Just two years ago, it would be difficult to imagine a less anticipated release than a lavish box set of b-sides and obscurities from the chronically uncool Cure, but recently opinion has shifted due to the success of obvious devotees such as Hot Hot Heat and Franz Ferdinand. Whilst hardly fashionable, The Cure seem suddenly intriguing again, a fact borne out by this eccentric collection.
A good box set tells a story, and this one tells two. The first is the strange journey of The Cure from punk outfit to doom-rockers, before their glorious leap into the manic, scampering pop of eighties fame and then their eventual decline. Along the way we are treated to such off-kilter delights as 1983's charming, jazz-inflected "Speak My Language" or the thunderous self-loathing of 1989's 'Babble'.
Less happily, "Join The Dots" is also the story of the decline of the b-side as a musical force. The album opens with the thrillingly taut punk of "10.15 On A Saturday Night", still standing scrutiny as one of the band's finest early songs (indeed, it secured their record deal). Back in 1979, the huge sales and cultural importance of the 7" single challenged bands to treat both sides with respect, often using the b-side to show off a tougher, more experimental side to their musical character.

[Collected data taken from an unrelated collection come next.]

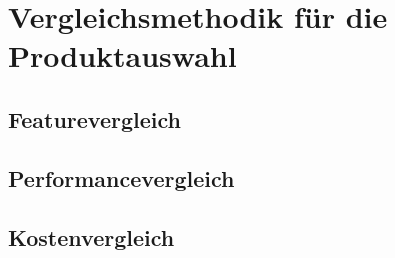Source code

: \section{Vergleichsmethodik für die Produktauswahl}\label{chap:vergleichsmethodik}

\subsection{Featurevergleich}

\subsection{Performancevergleich}

\subsection{Kostenvergleich}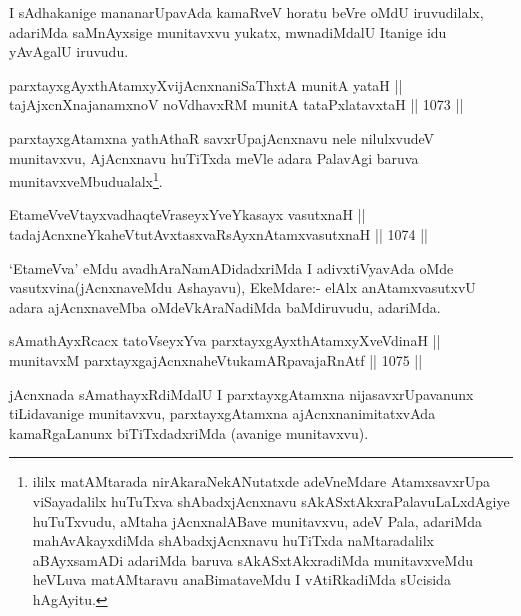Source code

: \begin{artha}
I sAdhakanige mananarUpavAda kamaRveV horatu beVre oMdU iruvudilalx, adariMda saMnAyxsige munitavxvu yukatx, mwnadiMdalU Itanige idu yAvAgalU iruvudu.
\end{artha}


\begin{shl}
parxtayxgAyxthAtamxyXvijAcnxnaniSaThxtA munitA yataH || \\
tajAjxcnXnajanamxnoV noVdhavxRM munitA tataPxlatavxtaH \hfill || 1073 ||  
\end{shl}

\begin{artha}
parxtayxgAtamxna yathAthaR savxrUpajAcnxnavu nele nilulxvudeV munitavxvu, AjAcnxnavu huTiTxda meVle adara PalavAgi baruva munitavxveMbudualalx\footnote{ililx matAMtarada nirAkaraNekANutatxde adeVneMdare AtamxsavxrUpa viSayadalilx huTuTxva shAbadxjAcnxnavu sAkASxtAkxraPalavuLaLxdAgiye huTuTxvudu, aMtaha jAcnxnalABave munitavxvu, adeV Pala, adariMda mahAvAkayxdiMda shAbadxjAcnxnavu huTiTxda naMtaradalilx aBAyxsamADi adariMda baruva sAkASxtAkxradiMda munitavxveMdu heVLuva matAMtaravu anaBimataveMdu I vAtiRkadiMda sUcisida hAgAyitu.}.
\end{artha}

\begin{shl}
EtameVveVtayxvadhaqteVraseyxYveYkasayx vasutxnaH || \\
tadajAcnxneYkaheVtutAvxtasxvaRsAyxnAtamxvasutxnaH \hfill || 1074 ||  
\end{shl}

\begin{artha}
`EtameVva' eMdu avadhAraNamADidadxriMda I adivxtiVyavAda oMde vasutxvina(jAcnxnaveMdu Ashayavu), EkeMdare:- elAlx anAtamxvasutxvU adara ajAcnxnaveMba oMdeVkAraNadiMda baMdiruvudu, adariMda.
\end{artha}

\begin{shl}
sAmathAyxRcacx tatoV\s seyxYva parxtayxgAyxthAtamxyXveVdinaH ||  \\
munitavxM parxtayxgajAcnxnaheVtukamARpavajaRnAtf \hfill || 1075 ||  
\end{shl}

\begin{artha}
jAcnxnada sAmathayxRdiMdalU I parxtayxgAtamxna nijasavxrUpavanunx tiLidavanige munitavxvu, parxtayxgAtamxna ajAcnxnanimitatxvAda kamaRgaLanunx biTiTxdadxriMda (avanige munitavxvu).
\end{artha}

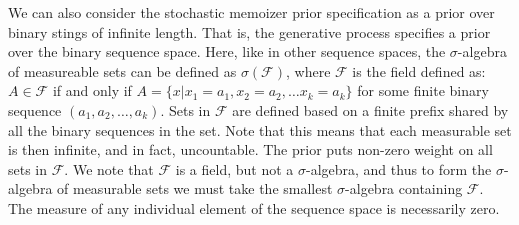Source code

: \documentclass[11pt]{amsart}
\begin{document}
We can also consider the stochastic memoizer prior specification as a prior over binary stings of infinite length.  That is, the generative process specifies a prior over the binary sequence space.  Here, like in other sequence spaces, the $\sigma$-algebra of measureable sets can be defined as $\sigma(\mathcal{F})$, where $\mathcal{F}$ is the field defined as: $A \in \mathcal{F}$ if and only if $A = \{ x | x_1 = a_1, x_2 = a_2, \dots x_k = a_k \}$ for some finite binary sequence $(a_1, a_2, \dots, a_k)$.  Sets in $\mathcal{F}$ are defined based on a finite prefix shared by all the binary sequences in the set.  Note that this means that each measurable set is then infinite, and in fact, uncountable. The prior puts non-zero weight on all sets in $\mathcal{F}$.  We note that $\mathcal{F}$ is a field, but not a $\sigma$-algebra, and thus to form the $\sigma$-algebra of measurable sets we must take the smallest $\sigma$-algebra containing $\mathcal{F}$. The measure of any individual element of the sequence space is necessarily zero.
\end{document}
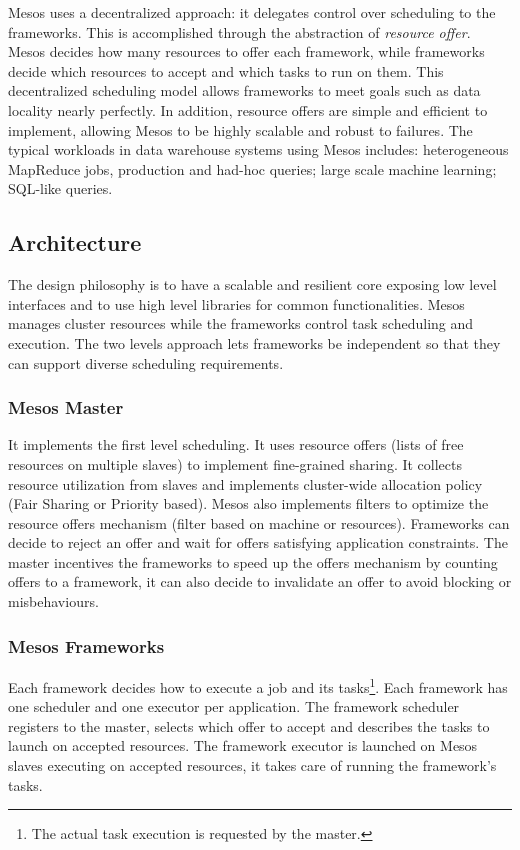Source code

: 	Mesos uses a decentralized approach: it delegates
	control over scheduling to the frameworks. This is accomplished through the abstraction of \textit{resource
	offer}.\newline
	Mesos decides how many resources to offer each framework,
	while frameworks decide which resources to accept
	and which tasks to run on them. This decentralized
	scheduling model allows frameworks to meet
	goals such as data locality nearly perfectly. In addition,
	resource offers are simple and efficient to implement, allowing Mesos to be highly scalable and robust to failures.\newline
	\newline
	The typical workloads in data warehouse systems using Mesos includes: heterogeneous MapReduce jobs, production and had-hoc queries; large scale machine learning; SQL-like queries.
	\subsection{Architecture}
	The design philosophy is to have a scalable and resilient core exposing low level interfaces and to use high level libraries for common functionalities.\newline
	Mesos manages cluster resources while the frameworks control task scheduling and execution.\newline
	The two levels approach lets frameworks be independent so that they can support diverse scheduling requirements.
		\subsubsection{Mesos Master}
		It implements the first level scheduling. It uses resource offers (lists of free resources on multiple slaves) to implement fine-grained sharing. It collects resource utilization from slaves and implements cluster-wide allocation policy (Fair Sharing or Priority based).\newline
		Mesos also implements filters to optimize the resource offers mechanism (filter based on machine or resources). Frameworks can decide to reject an offer and wait for offers satisfying application constraints.\newline
		The master incentives the frameworks to speed up the offers mechanism by counting offers to a framework, it can also decide to invalidate an offer to avoid blocking or misbehaviours.
		\subsubsection{Mesos Frameworks}
		Each framework decides how to execute a job and its tasks\footnote{The actual task execution is requested by the master.}. Each framework has one scheduler and one executor per application. The framework scheduler registers to the master, selects which offer to accept and describes the tasks to launch on accepted resources.\newline
		The framework executor is launched on Mesos slaves executing on accepted resources, it takes care of running the framework's tasks.
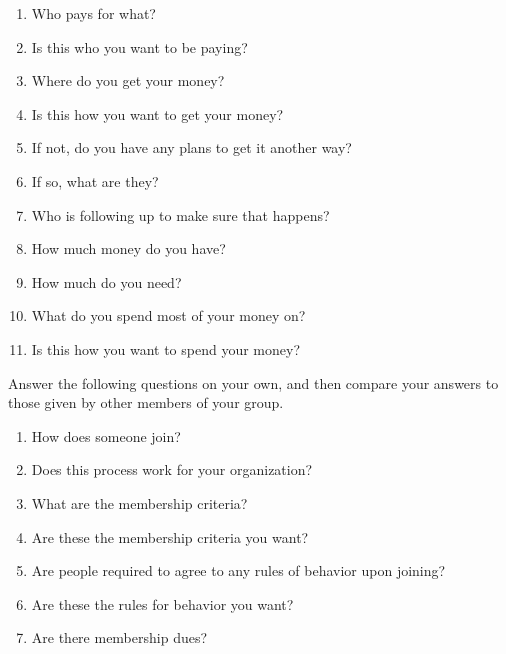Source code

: \begin{enumerate}

\item
  Who pays for what?

\item
  Is this who you want to be paying?

\item
  Where do you get your money?

\item
  Is this how you want to get your money?

\item
  If not, do you have any plans to get it another way?

\item
  If so, what are they?

\item
  Who is following up to make sure that happens?

\item
  How much money do you have?

\item
  How much do you need?

\item
  What do you spend most of your money on?

\item
  Is this how you want to spend your money?

\end{enumerate}


Answer the following questions on your own, and then compare your
answers to those given by other members of your group.

\begin{enumerate}

\item
  How does someone join?

\item
  Does this process work for your organization?

\item
  What are the membership criteria?

\item
  Are these the membership criteria you want?

\item
  Are people required to agree to any rules of behavior upon joining?

\item
  Are these the rules for behavior you want?

\item
  Are there membership dues?

\end{enumerate}

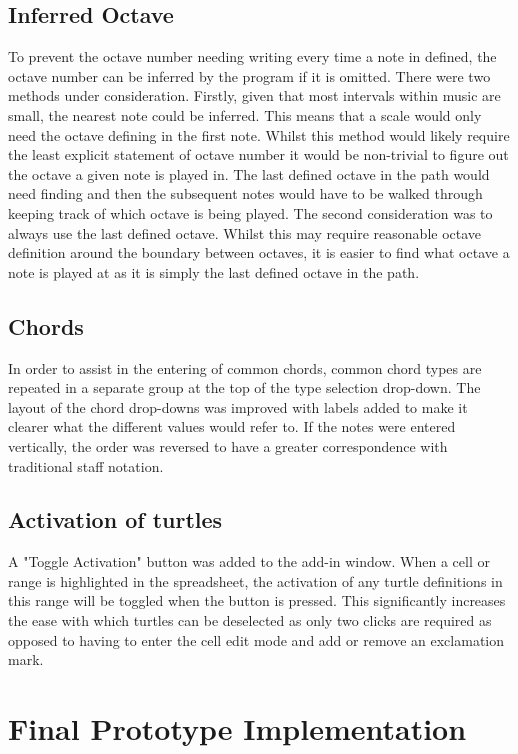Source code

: \subsection{Inferred Octave}

To prevent the octave number needing writing every time a note in defined, the octave number can be inferred by the program if it is omitted. There were two methods under consideration. Firstly, given that most intervals within music are small, the nearest note could be inferred. This means that a scale would only need the octave defining in the first note. Whilst this method would likely require the least explicit statement of octave number it would be non-trivial to figure out the octave a given note is played in. The last defined octave in the path would need finding and then the subsequent notes would have to be walked through keeping track of which octave is being played. The second consideration was to always use the last defined octave. Whilst this may require reasonable octave definition around the boundary between octaves, it is easier to find what octave a note is played at as it is simply the last defined octave in the path.

\subsection{Chords}

In order to assist in the entering of common chords, common chord types are repeated in a separate group  at the top of the type selection drop-down. The layout of the chord drop-downs was improved with labels added to make it clearer what the different values would refer to. If the notes were entered vertically, the order was reversed to have a greater correspondence with traditional staff notation.

\subsection{Activation of turtles}

A "Toggle Activation" button was added to the add-in window. When a cell or range is highlighted in the spreadsheet, the activation of any turtle definitions in this range will be toggled when the button is pressed.  This significantly increases the ease with which turtles can be deselected as only two clicks are required as opposed to having to enter the cell edit mode and add or remove an exclamation mark.

\section{Final Prototype Implementation}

By 1996, however, declining sales and the proliferation of single formats demanding ever more songs had fatally wounded the b-side - which is why Cure efforts by then were a diluted bag of minor gems (the moody "It Used To Be Me") and fatuous, half-written sketches ("Ocean"). It's difficult to imagine a great b-side band such as early Oasis or The Smiths emerging again. How much easier to take the Prince or Ryan Adams route, and put all of your half-written rubbish onto albums instead.
That's why, as a celebration of the b-side, this is such a charming set, despite its inconsistency. Nobody's quality of life will suffer from not owning the impenetrable gloom of "Splintered In Her Head", while a remix of the sublime "Just Like Heaven" adds little but length. As for the four rare cover versions included; they simply prove that only Smith can write songs that suit his little boy whines and yelps.
Yet the moments of genius make this worth owning. "2 Late" is a lost classic, a song as naked and fragile as its a-side, "Love Song", while 1983's "The Dream" has a sweaty, electronic delirium that anticipates techno. And then there's the berserk "A Man Inside My Mouth", a bubbling broth of squelching synths, squeals and stream of conscious gibbering, with the glorious line 'I was sweating, I was sweating like a fat lady would/ When I woke up with a man in my mouth.' It sounds - as The Cure always did at their best - like no other band on earth.
So "Join The Dots" serves as a fitting elegy to the b-side, and possibly an elegy to The Cure themselves, one of our oddest, most distinctive, most English bands.